Thank you so much for your support. We fought and won this because of the community coming together.
Varndean College planned to sell off some of its land which is currently designated as a nature reserve to build just 10 houses.
We were concerned that:
This application is for outline planning permission. The full application may be far more intrusive and destructive.
The proposal sets a dangerous precedent for more development on the Varndean campus and elsewhere. Any green space in Brighton and Hove will be at risk. Plans are also confirmed for a full size, net covered all- weather sports pitch on the campus near Surrenden Crescent.
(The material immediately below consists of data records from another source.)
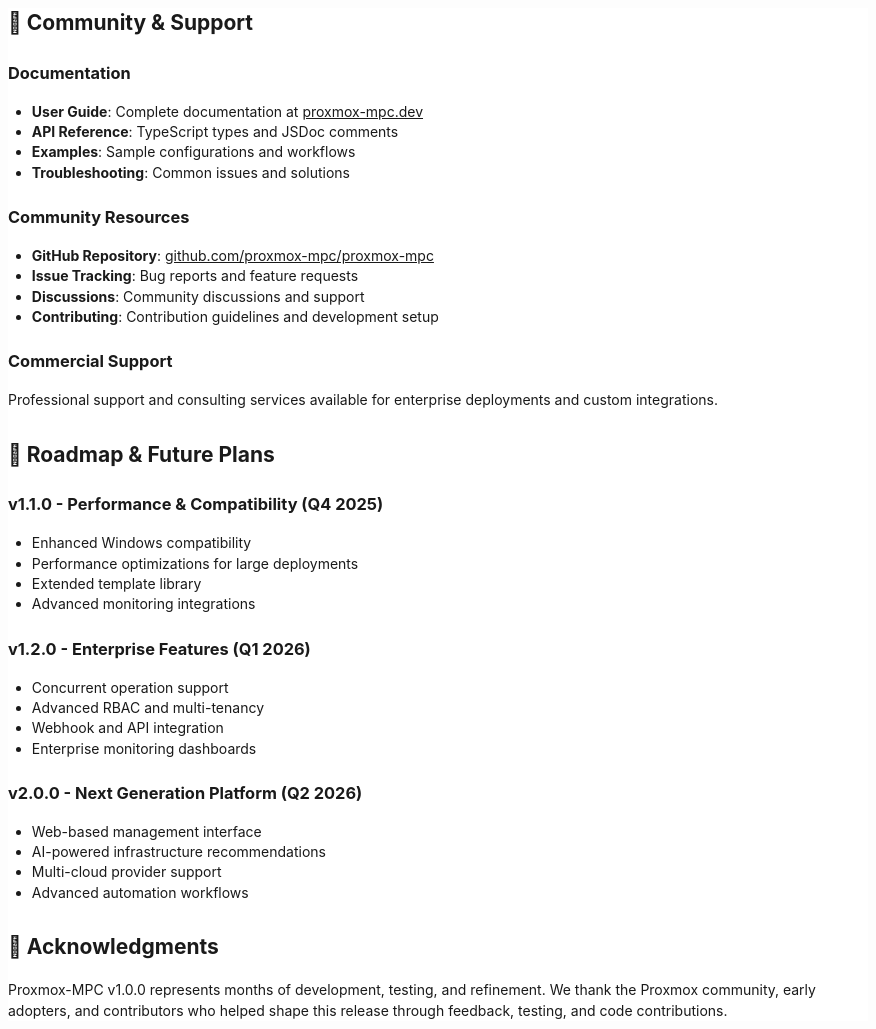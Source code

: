 ## 🤝 Community & Support

### **Documentation**

- **User Guide**: Complete documentation at [proxmox-mpc.dev](https://proxmox-mpc.dev)
- **API Reference**: TypeScript types and JSDoc comments
- **Examples**: Sample configurations and workflows
- **Troubleshooting**: Common issues and solutions

### **Community Resources**

- **GitHub Repository**: [github.com/proxmox-mpc/proxmox-mpc](https://github.com/proxmox-mpc/proxmox-mpc)
- **Issue Tracking**: Bug reports and feature requests
- **Discussions**: Community discussions and support
- **Contributing**: Contribution guidelines and development setup

### **Commercial Support**

Professional support and consulting services available for enterprise deployments and custom integrations.

## 🔮 Roadmap & Future Plans

### **v1.1.0 - Performance & Compatibility** (Q4 2025)

- Enhanced Windows compatibility
- Performance optimizations for large deployments
- Extended template library
- Advanced monitoring integrations

### **v1.2.0 - Enterprise Features** (Q1 2026)

- Concurrent operation support
- Advanced RBAC and multi-tenancy
- Webhook and API integration
- Enterprise monitoring dashboards

### **v2.0.0 - Next Generation Platform** (Q2 2026)

- Web-based management interface
- AI-powered infrastructure recommendations
- Multi-cloud provider support
- Advanced automation workflows

## 🙏 Acknowledgments

Proxmox-MPC v1.0.0 represents months of development, testing, and refinement. We thank the Proxmox community, early adopters, and contributors who helped shape this release through feedback, testing, and code contributions.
A new road will be built behind and crossing the footpath, destroying the hedgerow, creating even more traffic and congestion with major safety risks for pedestrians, cyclists and motorists and ruining the view.
A biodiversity reserve will be destroyed. Developed in 2010 with the support of the Council and Butterfly Conservation, the reserve is home to colonies of legally protected butterflies like the Small Blue.
The proposed modern houses are not in keeping with the the local area. The view of the housing from the road will be of the garages and a semi-basement frontage. They will be very unattractive, block the view over Brighton and overlook the sports field, risking the privacy of our young students.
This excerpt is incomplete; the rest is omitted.